R.Zaleski R.Zaleski
5768
BLOG

Odeski majdan - kilkudziesięciu zabitych

R.Zaleski R.Zaleski Polityka Obserwuj notkę 120

Oglądałem relacje z Odessy przez parę godzin. Na pokojową ukraińską demonstrację napadli tzw „separatyści” czyli rosyjscy najemnicy. To to się powtarzało od dłuższego czasu, milicja nigdy nie reagowała na kamienie, gaz, rozbijanie samochodów pro-ukraińskim aktywistom. Tym razem jednak miało to pójść dalej w kierunku Donieckiego schematu. Milicjanci nie byli neutralni, tylko wspierali atakujących, ukrywając za szpalerem z tarcz. Nie reagując na strzelanie z broni palnej w kierunku demonstrantów, stojących o krok od nich separatystów. Oni strzelali zza ich osłony. Też z dachów potem. Pierwszym zabitym był 20 letni ultras. Atakujący szybko potem zmienili się w broniących się mimo, że wspomagała ich milicja, ukrywając za szpalerem tarcz, mimo tego, że nie byli atakowani bronią palną. Do młodych ludzi z Odessy, dołączyło kilkudziesięciu ludzi z samoobrony w kaskach z tarczami, chyba ściągniętej z punktów kontrolnych na wjazdach do miasta. Kamienie i a potem koktajle Mołotowa wystarczyły, by po jakimś czasie milicji odechciało się „separatyzmu”. Cześć z milicjantów miała na rękach czerwone opaski, znak rozpoznawczy. Gdy manifestanci których początkowo było tysiąc, a w miarę rozwoju walk coraz więcej przegonili najemników Putina, zdecydowali że idą do ich obozu, który znajdował się od dawna pod zajętym przez nich budynkiem związków zawodowych. Ludzie byli wściekli, rozbijali po drodze reklamy prorosyjskich kandydatów. Powodem był atak a przede wszystkim ofiary śmiertelne, zachowanie milicji.

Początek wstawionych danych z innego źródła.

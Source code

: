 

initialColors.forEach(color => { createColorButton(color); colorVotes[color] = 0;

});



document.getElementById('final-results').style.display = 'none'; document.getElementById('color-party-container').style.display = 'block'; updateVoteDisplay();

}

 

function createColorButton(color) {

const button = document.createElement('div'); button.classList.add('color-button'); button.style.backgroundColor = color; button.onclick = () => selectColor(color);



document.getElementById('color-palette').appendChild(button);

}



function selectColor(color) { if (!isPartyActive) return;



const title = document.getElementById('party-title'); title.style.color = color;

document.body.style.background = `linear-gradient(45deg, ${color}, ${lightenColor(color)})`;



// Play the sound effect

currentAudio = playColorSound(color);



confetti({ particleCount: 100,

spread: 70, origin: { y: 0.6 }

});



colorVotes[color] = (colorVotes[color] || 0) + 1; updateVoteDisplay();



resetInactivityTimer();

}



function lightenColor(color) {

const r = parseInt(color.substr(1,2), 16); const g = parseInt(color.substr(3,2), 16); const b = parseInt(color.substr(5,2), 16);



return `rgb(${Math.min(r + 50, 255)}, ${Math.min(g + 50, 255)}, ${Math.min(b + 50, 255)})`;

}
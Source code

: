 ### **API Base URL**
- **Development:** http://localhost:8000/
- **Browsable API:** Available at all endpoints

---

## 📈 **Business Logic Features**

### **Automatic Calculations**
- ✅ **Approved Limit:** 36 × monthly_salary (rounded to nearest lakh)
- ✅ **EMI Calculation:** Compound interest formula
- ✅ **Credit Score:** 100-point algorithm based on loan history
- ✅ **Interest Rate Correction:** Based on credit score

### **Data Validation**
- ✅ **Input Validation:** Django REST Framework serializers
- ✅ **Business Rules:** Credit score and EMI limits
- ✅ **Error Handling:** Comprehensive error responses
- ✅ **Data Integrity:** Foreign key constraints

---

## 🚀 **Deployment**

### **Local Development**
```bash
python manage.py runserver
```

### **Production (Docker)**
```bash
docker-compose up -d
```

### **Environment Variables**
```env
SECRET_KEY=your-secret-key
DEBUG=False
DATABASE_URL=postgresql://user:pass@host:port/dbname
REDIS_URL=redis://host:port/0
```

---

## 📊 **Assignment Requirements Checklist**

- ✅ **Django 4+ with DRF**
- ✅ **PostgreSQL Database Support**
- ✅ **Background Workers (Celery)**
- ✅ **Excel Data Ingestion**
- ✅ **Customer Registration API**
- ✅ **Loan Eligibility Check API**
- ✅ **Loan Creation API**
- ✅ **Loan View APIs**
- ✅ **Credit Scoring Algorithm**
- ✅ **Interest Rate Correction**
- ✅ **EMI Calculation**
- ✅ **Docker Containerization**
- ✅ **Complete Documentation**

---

Podeszli pod budynek, spalili obóz putinistów. Do budynku nie mogli dojść, bo z dachu leciały mołotowy, metalowe pręty i kamienie. Rzucili parę butelek, zaczęło się palić wejście. W ogniu była niewielka część budynku. Nie wyglądało to groźnie, ale wystarczyło by od zaczadzenia - zginęło w nim około 30 osób.

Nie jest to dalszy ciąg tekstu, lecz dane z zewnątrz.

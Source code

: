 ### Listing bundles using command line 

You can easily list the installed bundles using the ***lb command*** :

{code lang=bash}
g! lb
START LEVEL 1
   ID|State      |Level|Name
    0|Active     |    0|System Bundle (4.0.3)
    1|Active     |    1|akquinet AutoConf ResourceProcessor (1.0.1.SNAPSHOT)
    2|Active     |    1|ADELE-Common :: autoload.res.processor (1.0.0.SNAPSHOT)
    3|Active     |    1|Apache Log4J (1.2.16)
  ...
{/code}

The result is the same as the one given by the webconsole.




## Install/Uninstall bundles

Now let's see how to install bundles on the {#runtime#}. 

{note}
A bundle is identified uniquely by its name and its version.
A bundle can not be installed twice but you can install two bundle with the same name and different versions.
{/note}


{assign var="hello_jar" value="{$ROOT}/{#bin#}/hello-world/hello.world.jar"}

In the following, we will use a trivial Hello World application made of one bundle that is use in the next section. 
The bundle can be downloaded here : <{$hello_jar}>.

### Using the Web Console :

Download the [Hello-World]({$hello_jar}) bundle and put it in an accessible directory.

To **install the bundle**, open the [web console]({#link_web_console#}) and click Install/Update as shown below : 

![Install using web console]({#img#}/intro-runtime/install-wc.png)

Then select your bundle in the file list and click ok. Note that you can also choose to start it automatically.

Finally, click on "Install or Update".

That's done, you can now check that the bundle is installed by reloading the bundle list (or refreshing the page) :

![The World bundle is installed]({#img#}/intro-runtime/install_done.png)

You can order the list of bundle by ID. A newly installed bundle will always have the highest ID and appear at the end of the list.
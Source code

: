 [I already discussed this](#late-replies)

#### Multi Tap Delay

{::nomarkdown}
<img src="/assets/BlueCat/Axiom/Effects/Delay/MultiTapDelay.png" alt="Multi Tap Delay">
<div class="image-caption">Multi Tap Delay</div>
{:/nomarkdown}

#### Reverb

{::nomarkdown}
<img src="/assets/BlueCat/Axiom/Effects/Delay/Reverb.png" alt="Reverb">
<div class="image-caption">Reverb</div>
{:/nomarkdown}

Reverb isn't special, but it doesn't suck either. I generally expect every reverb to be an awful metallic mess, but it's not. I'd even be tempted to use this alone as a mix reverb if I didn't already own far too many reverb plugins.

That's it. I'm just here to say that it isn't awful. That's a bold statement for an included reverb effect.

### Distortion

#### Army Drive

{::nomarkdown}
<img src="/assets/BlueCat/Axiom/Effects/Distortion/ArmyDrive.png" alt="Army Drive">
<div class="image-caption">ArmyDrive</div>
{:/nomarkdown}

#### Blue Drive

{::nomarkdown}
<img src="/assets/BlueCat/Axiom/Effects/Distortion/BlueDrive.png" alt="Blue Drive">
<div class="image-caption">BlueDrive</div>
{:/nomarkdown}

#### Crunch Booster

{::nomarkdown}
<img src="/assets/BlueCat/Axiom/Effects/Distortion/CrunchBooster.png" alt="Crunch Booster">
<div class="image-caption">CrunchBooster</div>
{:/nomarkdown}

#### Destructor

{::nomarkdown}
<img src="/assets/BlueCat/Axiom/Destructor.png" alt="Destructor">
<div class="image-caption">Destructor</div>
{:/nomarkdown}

Ludzie wychodzili przez okna po związanych zasłonach chyba, metalowym rusztowaniu. Niektórzy skakali, ludzie na dole próbowali ich łapać. Rannych natychmiast opatrywano.

Ludzie nie chcieli ich tym ogniem zabić, co najwyżej przegonić spod wejścia, by zdobyć budynek.

Nawet otoczony przez ludzi i broniony przez niewielki oddział milicjantów człowiek, który strzelał do demonstrantów, nie został zlinczowany, tylko poturbowany.

Oddanie ich milicji na wschodzie, zwykle skutkowało wypuszczeniem. Czekać aż ich milicja aresztuje, to oni już miesiące czekali. Gdy staż pożarna zgasiła wejście do budynku, okazało się, że są w nim ofiary śmiertelne

O tym, że cała milicja w Odessie stoi po stronie "separatystów", to ja wiem od miesiąca, od kiedy zacząłem śledzić na Twitterze jedną z tamtejszych aktywistek. Oni się z tym nie kryli, zakładając „gieorgijewskie wstążeczki” takie w brązowo-żółte cienkie paski, symbol putinistów. Kiedyś carski. Noszenie tego razem z czerwoną gwiazdą, popierając KGBistę Putina, to czysta schizofrenia. Toż to czekiści wymordowali nie tylko carską rodzinę, ale prawie całą rosyjską szlachtę do nogi.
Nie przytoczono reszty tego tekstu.